Com a orla –mais rica– com ACM Neto (DEM) e o miolo –mais pobre– com Nelson Pelegrino (PT), à semelhança da divisão paulistana, os candidatos a prefeito reajustaram suas campanhas para tentar entrar nas zonas vencidas pelo adversário.

Ou seja: o PT mira agora a classes A, B e C, enquanto o DEM tenta seduzir a periferia.

Os dois terminaram praticamente empatados no primeiro turno: ACM Neto com 40,17% dos votos válidos e Pelegrino, com 39,73%

Ambos os comitês procuram minimizar a situação. Temem que discursos sobre o assunto ganhem o efeito contrário na votação.

Porém, logo no dia seguinte ao resultado, petistas falavam em “explicar melhor” suas propostas à classe média, e os democratas passaram a intensificar a campanha no subúrbio, onde Pelegrino chegou a 53%, contra 27% do DEM.

“Neto faz quase todas suas caminhadas na periferia. E a gente ainda precisa desmentir boatos como o de que ele vai acabar com o Bolsa Família”, diz Pascoal Gomes, marqueteiro da coligação.

Desde terça, o candidato do DEM não saiu dos locais em que ficou na vice-liderança. Nas visitas, ressalta apoio a camelôs, ambulantes e crianças “que não podem ser reféns do tráfico de drogas”.
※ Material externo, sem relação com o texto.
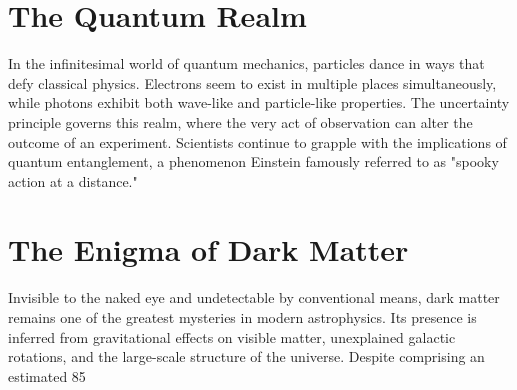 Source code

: \documentclass[12pt]{article}
\begin{document}
\thispagestyle{fancy}
\pagestyle{fancy}

\section{The Quantum Realm}
In the infinitesimal world of quantum mechanics, particles dance in ways that defy classical physics. Electrons seem to exist in multiple places simultaneously, while photons exhibit both wave-like and particle-like properties. The uncertainty principle governs this realm, where the very act of observation can alter the outcome of an experiment. Scientists continue to grapple with the implications of quantum entanglement, a phenomenon Einstein famously referred to as "spooky action at a distance."

\section{The Enigma of Dark Matter}
Invisible to the naked eye and undetectable by conventional means, dark matter remains one of the greatest mysteries in modern astrophysics. Its presence is inferred from gravitational effects on visible matter, unexplained galactic rotations, and the large-scale structure of the universe. Despite comprising an estimated 85%
\end{document}
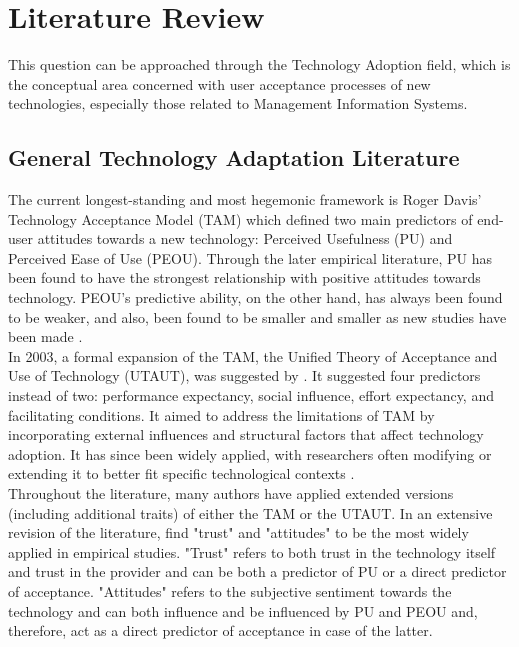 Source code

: \section{Literature Review}
This question can be approached through the Technology Adoption field, which is the conceptual area concerned with user acceptance processes of new technologies, especially those related to Management Information Systems.

\subsection{General Technology Adaptation Literature}
The current longest-standing and most hegemonic framework is Roger Davis' Technology Acceptance Model (TAM) which defined two main predictors of end-user attitudes towards a new technology: Perceived Usefulness (PU) and Perceived Ease of Use (PEOU). Through the later empirical literature, PU has been found to have the strongest relationship with positive attitudes towards technology. PEOU's predictive ability, on the other hand, has always been found to be weaker, and also, been found to be smaller and smaller as new studies have been made \parencite{davis_technology_1985, davis_perceived_1989, kelly_what_2023}.  \\

In 2003, a formal expansion of the TAM, the Unified Theory of Acceptance and Use of Technology (UTAUT), was suggested by \textcite{venkatesh_user_2003}. It suggested four predictors instead of two: performance expectancy, social influence, effort expectancy, and facilitating conditions. It aimed to address the limitations of TAM by incorporating external influences and structural factors that affect technology adoption. It has since been widely applied, with researchers often modifying or extending it to better fit specific technological contexts \parencite{venkatesh_user_2003, hasan_emon_insights_2023}.\\

Throughout the literature, many authors have applied extended versions (including additional traits) of either the TAM or the UTAUT. In an extensive revision of the literature, \textcite{kelly_what_2023} find "trust" and "attitudes" to be the most widely applied in empirical studies. "Trust" refers to both trust in the technology itself and trust in the provider and can be both a predictor of PU or a direct predictor of acceptance. "Attitudes" refers to the subjective sentiment towards the technology and can both influence and be influenced by PU and PEOU and, therefore, act as a direct predictor of acceptance in case of the latter. \\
Logo no início da semana, declarou: “Vou governar principalmente para os mais pobres, ao contrário do que tenta mostrar o PT”.

Quando a campanha do DEM ensaiou usar contra o PT a adoção do horário de verão na Bahia, de olho em “trabalhadores que acordam ainda no escuro”, nas palavras de José Carlos Aleluia, coordenador político de ACM Neto, o governador Jaques Wagner (PT) recuou e revogou a medida para este ano.

Marqueteiro petista, Sidônio Palmeira busca ao menos atenuar o panorama das zonas eleitorais coladas ao mar –com mais concentração de renda. Na 1ª, que envolve bairros como Barra, Ondina, Graça e Vitória, ACM Neto alcançou 60% dos votos e Pelegrino, somente 25%.

“Vamos apresentar projetos para a recuperação da orla, algo similar ao Rio com as suas barracas no calçadão, e para resolver 12 pontos críticos do trânsito”, afirma.

Os candidatos lembram que a realidade de Salvador é diferente da de São Paulo e mais parecida com a da capital carioca, por exemplo, onde regiões mais nobres possuem favelas no entorno.

A menor diferença entre a dupla ocorreu na 5ª zona (39% a 38% pró-Pelegrino), com áreas sobretudo da chamada nova classe média, como Cabula e Pernambués.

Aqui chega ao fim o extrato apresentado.